→ **Record set**:
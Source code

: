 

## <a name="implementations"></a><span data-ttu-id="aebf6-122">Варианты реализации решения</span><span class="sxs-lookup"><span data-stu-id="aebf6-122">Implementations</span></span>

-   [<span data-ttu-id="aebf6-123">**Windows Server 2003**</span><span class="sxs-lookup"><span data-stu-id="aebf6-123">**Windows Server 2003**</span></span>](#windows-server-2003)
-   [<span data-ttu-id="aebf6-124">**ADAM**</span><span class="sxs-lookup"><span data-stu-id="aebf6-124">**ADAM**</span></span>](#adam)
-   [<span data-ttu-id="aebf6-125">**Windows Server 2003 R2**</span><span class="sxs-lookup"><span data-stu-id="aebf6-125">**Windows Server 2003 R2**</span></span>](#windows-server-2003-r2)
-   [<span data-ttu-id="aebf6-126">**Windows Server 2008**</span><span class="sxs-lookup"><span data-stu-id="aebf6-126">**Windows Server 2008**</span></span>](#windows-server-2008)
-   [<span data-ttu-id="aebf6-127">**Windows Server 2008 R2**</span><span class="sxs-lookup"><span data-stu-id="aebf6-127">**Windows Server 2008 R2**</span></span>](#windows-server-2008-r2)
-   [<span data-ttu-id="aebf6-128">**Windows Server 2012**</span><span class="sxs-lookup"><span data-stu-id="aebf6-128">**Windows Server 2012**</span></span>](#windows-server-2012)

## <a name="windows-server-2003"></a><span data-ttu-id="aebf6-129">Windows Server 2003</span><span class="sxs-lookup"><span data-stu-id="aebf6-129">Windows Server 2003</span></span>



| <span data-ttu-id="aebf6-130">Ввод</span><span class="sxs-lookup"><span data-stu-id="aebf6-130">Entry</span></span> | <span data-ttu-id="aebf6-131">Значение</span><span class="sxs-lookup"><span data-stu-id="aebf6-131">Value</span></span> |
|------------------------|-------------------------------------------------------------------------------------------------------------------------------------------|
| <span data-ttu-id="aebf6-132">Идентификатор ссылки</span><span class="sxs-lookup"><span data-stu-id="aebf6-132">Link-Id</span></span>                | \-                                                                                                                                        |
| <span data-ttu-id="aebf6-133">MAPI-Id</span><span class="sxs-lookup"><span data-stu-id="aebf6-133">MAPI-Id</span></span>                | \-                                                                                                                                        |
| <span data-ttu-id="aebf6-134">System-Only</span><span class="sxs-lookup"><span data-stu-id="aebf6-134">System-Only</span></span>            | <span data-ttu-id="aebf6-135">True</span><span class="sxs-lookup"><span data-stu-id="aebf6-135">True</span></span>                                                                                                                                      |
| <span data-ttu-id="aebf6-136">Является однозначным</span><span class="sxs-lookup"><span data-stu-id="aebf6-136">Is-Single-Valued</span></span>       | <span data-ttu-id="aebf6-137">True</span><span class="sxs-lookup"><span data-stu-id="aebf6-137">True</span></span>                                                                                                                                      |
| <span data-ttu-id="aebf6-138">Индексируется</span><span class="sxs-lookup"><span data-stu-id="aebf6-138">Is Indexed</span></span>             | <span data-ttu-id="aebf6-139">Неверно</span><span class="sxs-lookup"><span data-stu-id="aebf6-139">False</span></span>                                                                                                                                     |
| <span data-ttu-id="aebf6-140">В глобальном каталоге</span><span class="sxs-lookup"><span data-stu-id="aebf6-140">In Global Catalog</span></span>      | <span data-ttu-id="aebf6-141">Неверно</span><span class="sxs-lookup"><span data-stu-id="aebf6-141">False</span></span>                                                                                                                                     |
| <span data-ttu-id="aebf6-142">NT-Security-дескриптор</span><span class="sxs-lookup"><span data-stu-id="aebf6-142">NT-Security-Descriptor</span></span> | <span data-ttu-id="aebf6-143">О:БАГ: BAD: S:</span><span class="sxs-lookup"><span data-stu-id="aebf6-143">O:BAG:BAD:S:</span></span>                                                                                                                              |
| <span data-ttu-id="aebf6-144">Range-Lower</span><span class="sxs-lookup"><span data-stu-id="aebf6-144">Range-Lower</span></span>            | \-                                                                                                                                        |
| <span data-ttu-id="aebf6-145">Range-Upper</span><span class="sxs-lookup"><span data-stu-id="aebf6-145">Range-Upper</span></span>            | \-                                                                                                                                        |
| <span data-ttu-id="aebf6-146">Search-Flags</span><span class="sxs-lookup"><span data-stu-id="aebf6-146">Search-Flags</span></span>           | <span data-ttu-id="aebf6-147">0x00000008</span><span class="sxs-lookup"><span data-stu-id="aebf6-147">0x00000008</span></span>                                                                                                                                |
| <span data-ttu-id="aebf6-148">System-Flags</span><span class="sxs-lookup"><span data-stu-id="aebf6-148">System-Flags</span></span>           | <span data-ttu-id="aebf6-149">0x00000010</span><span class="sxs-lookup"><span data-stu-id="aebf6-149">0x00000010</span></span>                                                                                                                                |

→ **What needs to be done**: Transcribe all entries word for word.

→ **Answer below**:
Source code

: 

## <a name="implementations"></a><span data-ttu-id="aebf6-122">Варианты реализации решения</span><span class="sxs-lookup"><span data-stu-id="aebf6-122">Implementations</span></span>

-   [<span data-ttu-id="aebf6-123">**Windows Server 2003**</span><span class="sxs-lookup"><span data-stu-id="aebf6-123">**Windows Server 2003**</span></span>](#windows-server-2003)
-   [<span data-ttu-id="aebf6-124">**ADAM**</span><span class="sxs-lookup"><span data-stu-id="aebf6-124">**ADAM**</span></span>](#adam)
-   [<span data-ttu-id="aebf6-125">**Windows Server 2003 R2**</span><span class="sxs-lookup"><span data-stu-id="aebf6-125">**Windows Server 2003 R2**</span></span>](#windows-server-2003-r2)
-   [<span data-ttu-id="aebf6-126">**Windows Server 2008**</span><span class="sxs-lookup"><span data-stu-id="aebf6-126">**Windows Server 2008**</span></span>](#windows-server-2008)
-   [<span data-ttu-id="aebf6-127">**Windows Server 2008 R2**</span><span class="sxs-lookup"><span data-stu-id="aebf6-127">**Windows Server 2008 R2**</span></span>](#windows-server-2008-r2)
-   [<span data-ttu-id="aebf6-128">**Windows Server 2012**</span><span class="sxs-lookup"><span data-stu-id="aebf6-128">**Windows Server 2012**</span></span>](#windows-server-2012)

## <a name="windows-server-2003"></a><span data-ttu-id="aebf6-129">Windows Server 2003</span><span class="sxs-lookup"><span data-stu-id="aebf6-129">Windows Server 2003</span></span>



| <span data-ttu-id="aebf6-130">Ввод</span><span class="sxs-lookup"><span data-stu-id="aebf6-130">Entry</span></span> | <span data-ttu-id="aebf6-131">Значение</span><span class="sxs-lookup"><span data-stu-id="aebf6-131">Value</span></span> |
|------------------------|-------------------------------------------------------------------------------------------------------------------------------------------|
| <span data-ttu-id="aebf6-132">Идентификатор ссылки</span><span class="sxs-lookup"><span data-stu-id="aebf6-132">Link-Id</span></span>                | \-                                                                                                                                        |
| <span data-ttu-id="aebf6-133">MAPI-Id</span><span class="sxs-lookup"><span data-stu-id="aebf6-133">MAPI-Id</span></span>                | \-                                                                                                                                        |
| <span data-ttu-id="aebf6-134">System-Only</span><span class="sxs-lookup"><span data-stu-id="aebf6-134">System-Only</span></span>            | <span data-ttu-id="aebf6-135">True</span><span class="sxs-lookup"><span data-stu-id="aebf6-135">True</span></span>                                                                                                                                      |
| <span data-ttu-id="aebf6-136">Является однозначным</span><span class="sxs-lookup"><span data-stu-id="aebf6-136">Is-Single-Valued</span></span>       | <span data-ttu-id="aebf6-137">True</span><span class="sxs-lookup"><span data-stu-id="aebf6-137">True</span></span>                                                                                                                                      |
| <span data-ttu-id="aebf6-138">Индексируется</span><span class="sxs-lookup"><span data-stu-id="aebf6-138">Is Indexed</span></span>             | <span data-ttu-id="aebf6-139">Неверно</span><span class="sxs-lookup"><span data-stu-id="aebf6-139">False</span></span>                                                                                                                                     |
| <span data-ttu-id="aebf6-140">В глобальном каталоге</span><span class="sxs-lookup"><span data-stu-id="aebf6-140">In Global Catalog</span></span>      | <span data-ttu-id="aebf6-141">Неверно</span><span class="sxs-lookup"><span data-stu-id="aebf6-141">False</span></span>                                                                                                                                     |
| <span data-ttu-id="aebf6-142">NT-Security-дескриптор</span><span class="sxs-lookup"><span data-stu-id="aebf6-142">NT-Security-Descriptor</span></span> | <span data-ttu-id="aebf6-143">О:БАГ: BAD: S:</span><span class="sxs-lookup"><span data-stu-id="aebf6-143">O:BAG:BAD:S:</span></span>                                                                                                                              |
| <span data-ttu-id="aebf6-144">Range-Lower</span><span class="sxs-lookup"><span data-stu-id="aebf6-144">Range-Lower</span></span>            | \-                                                                                                                                        |
| <span data-ttu-id="aebf6-145">Range-Upper</span><span class="sxs-lookup"><span data-stu-id="aebf6-145">Range-Upper</span></span>            | \-                                                                                                                                        |
| <span data-ttu-id="aebf6-146">Search-Flags</span><span class="sxs-lookup"><span data-stu-id="aebf6-146">Search-Flags</span></span>           | <span data-ttu-id="aebf6-147">0x00000008</span><span class="sxs-lookup"><span data-stu-id="aebf6-147">0x00000008</span></span>                                                                                                                                |
| <span data-ttu-id="aebf6-148">System-Flags</span><span class="sxs-lookup"><span data-stu-id="aebf6-148">System-Flags</span></span>           | <span data-ttu-id="aebf6-149">0x00000010</span><span class="sxs-lookup"><span data-stu-id="aebf6-149">0x00000010</span></span>                                                                                                                                |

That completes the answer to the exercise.